*THE INPUT*.

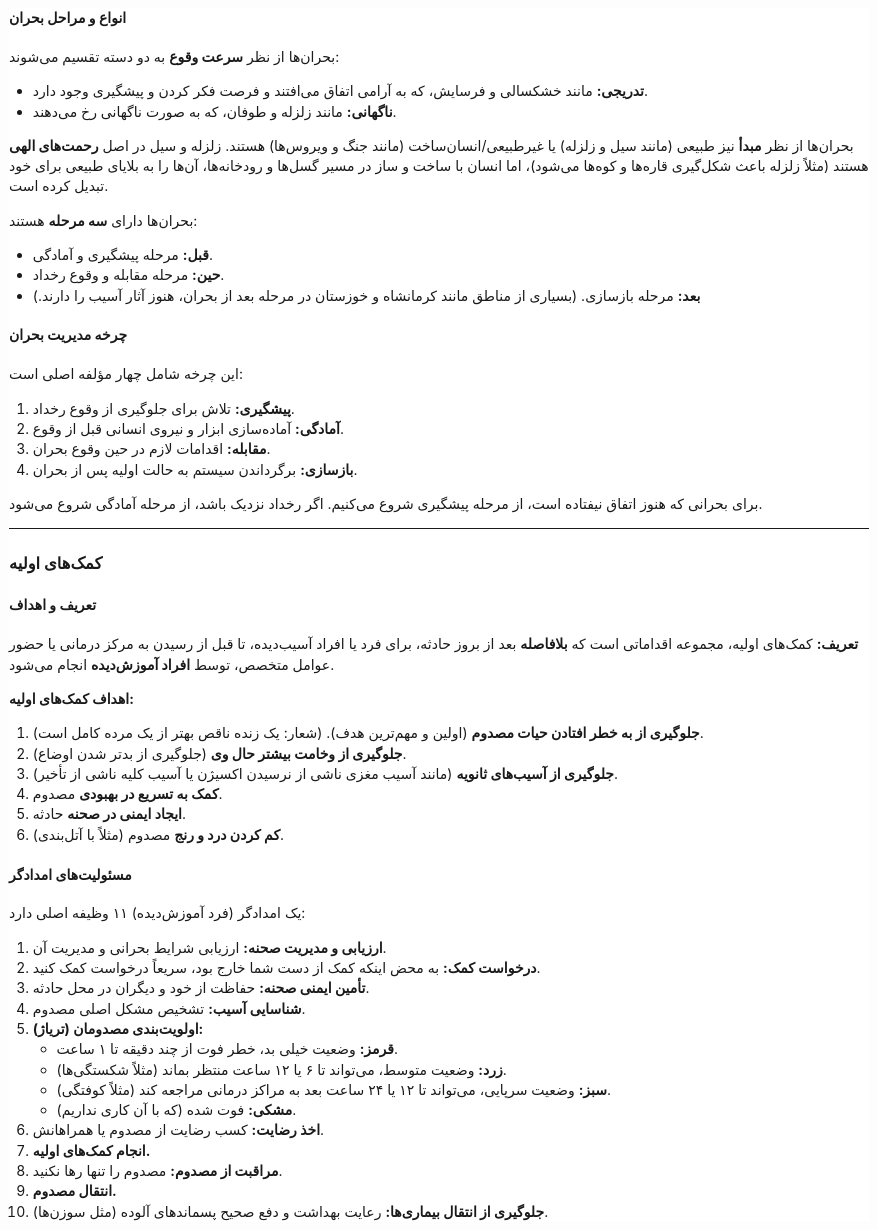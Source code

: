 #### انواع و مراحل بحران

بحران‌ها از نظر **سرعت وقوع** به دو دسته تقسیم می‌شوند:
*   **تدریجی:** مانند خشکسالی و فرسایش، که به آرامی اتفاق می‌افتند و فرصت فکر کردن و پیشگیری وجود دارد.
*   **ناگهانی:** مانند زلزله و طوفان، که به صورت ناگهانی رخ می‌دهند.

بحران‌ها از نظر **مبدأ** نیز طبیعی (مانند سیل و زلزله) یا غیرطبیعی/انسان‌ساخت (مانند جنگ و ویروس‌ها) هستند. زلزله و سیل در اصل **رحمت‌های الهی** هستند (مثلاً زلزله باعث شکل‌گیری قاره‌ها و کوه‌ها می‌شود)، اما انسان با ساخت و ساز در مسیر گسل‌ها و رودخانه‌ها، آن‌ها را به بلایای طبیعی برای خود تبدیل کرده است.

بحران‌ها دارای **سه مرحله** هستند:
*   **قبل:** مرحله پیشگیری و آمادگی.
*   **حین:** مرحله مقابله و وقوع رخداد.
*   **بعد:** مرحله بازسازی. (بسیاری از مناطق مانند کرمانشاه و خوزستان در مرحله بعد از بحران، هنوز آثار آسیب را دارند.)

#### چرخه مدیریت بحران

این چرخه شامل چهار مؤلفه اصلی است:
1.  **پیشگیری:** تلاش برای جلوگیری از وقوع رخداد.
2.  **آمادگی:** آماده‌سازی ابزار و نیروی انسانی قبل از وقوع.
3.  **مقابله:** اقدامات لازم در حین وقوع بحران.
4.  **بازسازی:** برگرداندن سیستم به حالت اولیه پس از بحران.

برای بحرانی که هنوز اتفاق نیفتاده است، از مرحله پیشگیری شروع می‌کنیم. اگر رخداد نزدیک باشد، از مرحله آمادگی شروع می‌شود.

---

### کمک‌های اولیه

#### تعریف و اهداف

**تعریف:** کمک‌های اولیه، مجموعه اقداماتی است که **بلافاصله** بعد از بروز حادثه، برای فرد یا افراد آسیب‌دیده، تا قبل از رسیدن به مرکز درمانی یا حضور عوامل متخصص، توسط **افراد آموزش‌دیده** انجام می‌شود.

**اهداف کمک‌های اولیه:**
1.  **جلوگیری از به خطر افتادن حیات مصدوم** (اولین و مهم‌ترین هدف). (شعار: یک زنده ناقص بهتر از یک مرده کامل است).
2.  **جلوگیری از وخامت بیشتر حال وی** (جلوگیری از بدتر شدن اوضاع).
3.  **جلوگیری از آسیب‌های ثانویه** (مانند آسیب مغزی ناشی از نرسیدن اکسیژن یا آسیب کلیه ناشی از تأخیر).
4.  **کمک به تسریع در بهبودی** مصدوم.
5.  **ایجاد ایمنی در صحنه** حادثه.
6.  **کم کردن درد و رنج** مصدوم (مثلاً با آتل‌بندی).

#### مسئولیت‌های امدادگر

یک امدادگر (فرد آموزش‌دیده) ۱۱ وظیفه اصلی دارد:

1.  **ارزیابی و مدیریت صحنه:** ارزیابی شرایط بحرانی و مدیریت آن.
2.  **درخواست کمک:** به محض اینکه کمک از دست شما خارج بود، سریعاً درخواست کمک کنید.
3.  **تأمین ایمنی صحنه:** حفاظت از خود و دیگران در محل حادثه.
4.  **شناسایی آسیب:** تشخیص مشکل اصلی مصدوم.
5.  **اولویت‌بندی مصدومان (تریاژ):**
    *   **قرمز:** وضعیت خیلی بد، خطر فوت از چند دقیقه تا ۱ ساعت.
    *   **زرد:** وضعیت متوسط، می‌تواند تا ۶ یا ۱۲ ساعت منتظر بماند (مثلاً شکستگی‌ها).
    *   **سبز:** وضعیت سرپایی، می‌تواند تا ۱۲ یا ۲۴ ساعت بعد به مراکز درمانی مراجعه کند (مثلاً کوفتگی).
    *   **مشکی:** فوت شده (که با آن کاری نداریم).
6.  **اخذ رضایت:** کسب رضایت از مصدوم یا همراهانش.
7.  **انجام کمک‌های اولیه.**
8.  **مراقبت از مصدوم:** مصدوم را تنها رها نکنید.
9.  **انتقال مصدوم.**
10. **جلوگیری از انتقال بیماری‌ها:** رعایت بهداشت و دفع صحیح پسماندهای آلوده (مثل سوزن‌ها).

* * *

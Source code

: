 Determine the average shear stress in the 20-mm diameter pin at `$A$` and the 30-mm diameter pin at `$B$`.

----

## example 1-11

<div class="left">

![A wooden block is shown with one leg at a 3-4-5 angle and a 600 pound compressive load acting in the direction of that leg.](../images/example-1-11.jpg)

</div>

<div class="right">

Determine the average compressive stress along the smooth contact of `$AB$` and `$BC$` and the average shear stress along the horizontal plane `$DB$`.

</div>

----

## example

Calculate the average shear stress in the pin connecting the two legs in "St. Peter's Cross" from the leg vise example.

*WHAT NEEDS TO BE DONE*. The response must give every line from the material above that holds the string "بندی".

*SOLUTION FOR THIS PROBLEM*.
6.  **کم کردن درد و رنج** مصدوم (مثلاً با آتل‌بندی).
5.  **اولویت‌بندی مصدومان (تریاژ):**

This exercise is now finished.